▸ **Problem requirements**
All the lines below should appear again unchanged, though their pictures should not.

*** Excerpted data Section Begins ***

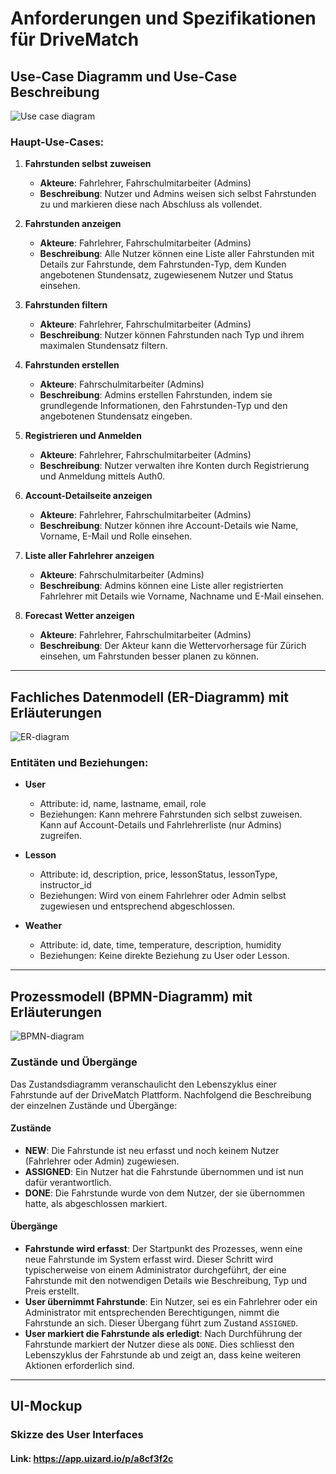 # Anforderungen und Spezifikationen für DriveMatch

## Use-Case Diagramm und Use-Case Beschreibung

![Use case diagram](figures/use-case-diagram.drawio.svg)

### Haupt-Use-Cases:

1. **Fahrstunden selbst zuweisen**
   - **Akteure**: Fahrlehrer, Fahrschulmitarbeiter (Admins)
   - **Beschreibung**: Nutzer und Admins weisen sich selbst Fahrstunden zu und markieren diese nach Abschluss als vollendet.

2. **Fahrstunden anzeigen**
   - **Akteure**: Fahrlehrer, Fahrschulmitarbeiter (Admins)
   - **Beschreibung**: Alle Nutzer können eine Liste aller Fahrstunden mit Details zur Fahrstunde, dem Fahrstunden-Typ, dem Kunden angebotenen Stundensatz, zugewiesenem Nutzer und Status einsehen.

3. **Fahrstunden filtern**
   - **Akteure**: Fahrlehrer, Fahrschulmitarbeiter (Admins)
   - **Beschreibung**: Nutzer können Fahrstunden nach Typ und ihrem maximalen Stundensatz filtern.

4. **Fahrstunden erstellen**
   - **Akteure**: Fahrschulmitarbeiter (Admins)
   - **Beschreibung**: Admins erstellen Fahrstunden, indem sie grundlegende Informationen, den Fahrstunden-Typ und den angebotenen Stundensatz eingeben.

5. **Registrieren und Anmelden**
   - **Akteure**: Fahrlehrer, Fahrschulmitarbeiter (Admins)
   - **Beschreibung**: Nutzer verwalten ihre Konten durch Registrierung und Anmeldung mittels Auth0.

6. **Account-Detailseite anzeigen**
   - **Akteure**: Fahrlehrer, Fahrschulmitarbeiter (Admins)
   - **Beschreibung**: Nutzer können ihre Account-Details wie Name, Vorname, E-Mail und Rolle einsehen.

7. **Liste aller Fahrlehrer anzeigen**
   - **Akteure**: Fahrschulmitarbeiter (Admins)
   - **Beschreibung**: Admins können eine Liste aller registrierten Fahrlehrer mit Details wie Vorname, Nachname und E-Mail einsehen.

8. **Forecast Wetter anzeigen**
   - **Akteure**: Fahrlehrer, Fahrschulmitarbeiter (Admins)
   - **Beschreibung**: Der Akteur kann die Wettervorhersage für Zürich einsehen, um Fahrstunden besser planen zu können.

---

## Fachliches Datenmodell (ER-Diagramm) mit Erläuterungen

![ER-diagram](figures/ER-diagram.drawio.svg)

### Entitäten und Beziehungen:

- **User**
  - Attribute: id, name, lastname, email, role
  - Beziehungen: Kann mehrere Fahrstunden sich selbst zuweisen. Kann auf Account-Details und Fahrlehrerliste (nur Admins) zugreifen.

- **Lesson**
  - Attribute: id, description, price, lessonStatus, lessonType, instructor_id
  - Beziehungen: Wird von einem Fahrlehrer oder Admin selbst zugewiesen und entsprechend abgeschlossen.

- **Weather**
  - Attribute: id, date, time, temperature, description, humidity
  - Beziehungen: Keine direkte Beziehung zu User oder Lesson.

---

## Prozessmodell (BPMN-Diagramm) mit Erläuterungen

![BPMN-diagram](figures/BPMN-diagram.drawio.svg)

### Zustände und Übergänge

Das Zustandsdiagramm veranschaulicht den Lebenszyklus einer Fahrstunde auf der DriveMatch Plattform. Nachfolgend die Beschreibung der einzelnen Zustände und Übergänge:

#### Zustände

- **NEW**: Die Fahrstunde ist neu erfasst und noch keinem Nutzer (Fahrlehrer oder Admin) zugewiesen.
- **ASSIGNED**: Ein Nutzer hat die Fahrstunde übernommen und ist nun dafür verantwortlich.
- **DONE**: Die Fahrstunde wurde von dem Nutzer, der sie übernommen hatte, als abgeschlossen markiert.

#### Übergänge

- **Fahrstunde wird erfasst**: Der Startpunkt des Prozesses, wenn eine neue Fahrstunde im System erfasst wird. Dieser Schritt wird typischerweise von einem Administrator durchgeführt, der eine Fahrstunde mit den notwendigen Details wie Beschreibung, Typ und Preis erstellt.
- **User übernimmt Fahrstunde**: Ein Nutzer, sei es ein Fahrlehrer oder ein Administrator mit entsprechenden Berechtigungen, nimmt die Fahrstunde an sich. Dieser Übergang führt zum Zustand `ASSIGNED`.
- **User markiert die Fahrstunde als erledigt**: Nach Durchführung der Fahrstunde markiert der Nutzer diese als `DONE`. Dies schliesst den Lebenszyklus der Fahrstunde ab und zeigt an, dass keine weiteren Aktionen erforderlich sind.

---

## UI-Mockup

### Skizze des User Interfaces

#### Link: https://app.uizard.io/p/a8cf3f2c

*** Excerpted data Section Ends ***

▸ **Answer area**
 # Anforderungen und Spezifikationen für DriveMatch

## Use-Case Diagramm und Use-Case Beschreibung

![Use case diagram](figures/use-case-diagram.drawio.svg)

### Haupt-Use-Cases:

1. **Fahrstunden selbst zuweisen**
   - **Akteure**: Fahrlehrer, Fahrschulmitarbeiter (Admins)
   - **Beschreibung**: Nutzer und Admins weisen sich selbst Fahrstunden zu und markieren diese nach Abschluss als vollendet.

2. **Fahrstunden anzeigen**
   - **Akteure**: Fahrlehrer, Fahrschulmitarbeiter (Admins)
   - **Beschreibung**: Alle Nutzer können eine Liste aller Fahrstunden mit Details zur Fahrstunde, dem Fahrstunden-Typ, dem Kunden angebotenen Stundensatz, zugewiesenem Nutzer und Status einsehen.

3. **Fahrstunden filtern**
   - **Akteure**: Fahrlehrer, Fahrschulmitarbeiter (Admins)
   - **Beschreibung**: Nutzer können Fahrstunden nach Typ und ihrem maximalen Stundensatz filtern.

4. **Fahrstunden erstellen**
   - **Akteure**: Fahrschulmitarbeiter (Admins)
   - **Beschreibung**: Admins erstellen Fahrstunden, indem sie grundlegende Informationen, den Fahrstunden-Typ und den angebotenen Stundensatz eingeben.

5. **Registrieren und Anmelden**
   - **Akteure**: Fahrlehrer, Fahrschulmitarbeiter (Admins)
   - **Beschreibung**: Nutzer verwalten ihre Konten durch Registrierung und Anmeldung mittels Auth0.

6. **Account-Detailseite anzeigen**
   - **Akteure**: Fahrlehrer, Fahrschulmitarbeiter (Admins)
   - **Beschreibung**: Nutzer können ihre Account-Details wie Name, Vorname, E-Mail und Rolle einsehen.

7. **Liste aller Fahrlehrer anzeigen**
   - **Akteure**: Fahrschulmitarbeiter (Admins)
   - **Beschreibung**: Admins können eine Liste aller registrierten Fahrlehrer mit Details wie Vorname, Nachname und E-Mail einsehen.

8. **Forecast Wetter anzeigen**
   - **Akteure**: Fahrlehrer, Fahrschulmitarbeiter (Admins)
   - **Beschreibung**: Der Akteur kann die Wettervorhersage für Zürich einsehen, um Fahrstunden besser planen zu können.

---

## Fachliches Datenmodell (ER-Diagramm) mit Erläuterungen

![ER-diagram](figures/ER-diagram.drawio.svg)

### Entitäten und Beziehungen:

- **User**
  - Attribute: id, name, lastname, email, role
  - Beziehungen: Kann mehrere Fahrstunden sich selbst zuweisen. Kann auf Account-Details und Fahrlehrerliste (nur Admins) zugreifen.

- **Lesson**
  - Attribute: id, description, price, lessonStatus, lessonType, instructor_id
  - Beziehungen: Wird von einem Fahrlehrer oder Admin selbst zugewiesen und entsprechend abgeschlossen.

- **Weather**
  - Attribute: id, date, time, temperature, description, humidity
  - Beziehungen: Keine direkte Beziehung zu User oder Lesson.

---

## Prozessmodell (BPMN-Diagramm) mit Erläuterungen

![BPMN-diagram](figures/BPMN-diagram.drawio.svg)

### Zustände und Übergänge

Das Zustandsdiagramm veranschaulicht den Lebenszyklus einer Fahrstunde auf der DriveMatch Plattform. Nachfolgend die Beschreibung der einzelnen Zustände und Übergänge:

#### Zustände

- **NEW**: Die Fahrstunde ist neu erfasst und noch keinem Nutzer (Fahrlehrer oder Admin) zugewiesen.
- **ASSIGNED**: Ein Nutzer hat die Fahrstunde übernommen und ist nun dafür verantwortlich.
- **DONE**: Die Fahrstunde wurde von dem Nutzer, der sie übernommen hatte, als abgeschlossen markiert.

#### Übergänge

- **Fahrstunde wird erfasst**: Der Startpunkt des Prozesses, wenn eine neue Fahrstunde im System erfasst wird. Dieser Schritt wird typischerweise von einem Administrator durchgeführt, der eine Fahrstunde mit den notwendigen Details wie Beschreibung, Typ und Preis erstellt.
- **User übernimmt Fahrstunde**: Ein Nutzer, sei es ein Fahrlehrer oder ein Administrator mit entsprechenden Berechtigungen, nimmt die Fahrstunde an sich. Dieser Übergang führt zum Zustand `ASSIGNED`.
- **User markiert die Fahrstunde als erledigt**: Nach Durchführung der Fahrstunde markiert der Nutzer diese als `DONE`. Dies schliesst den Lebenszyklus der Fahrstunde ab und zeigt an, dass keine weiteren Aktionen erforderlich sind.

---

## UI-Mockup

### Skizze des User Interfaces

#### Link: https://app.uizard.io/p/a8cf3f2c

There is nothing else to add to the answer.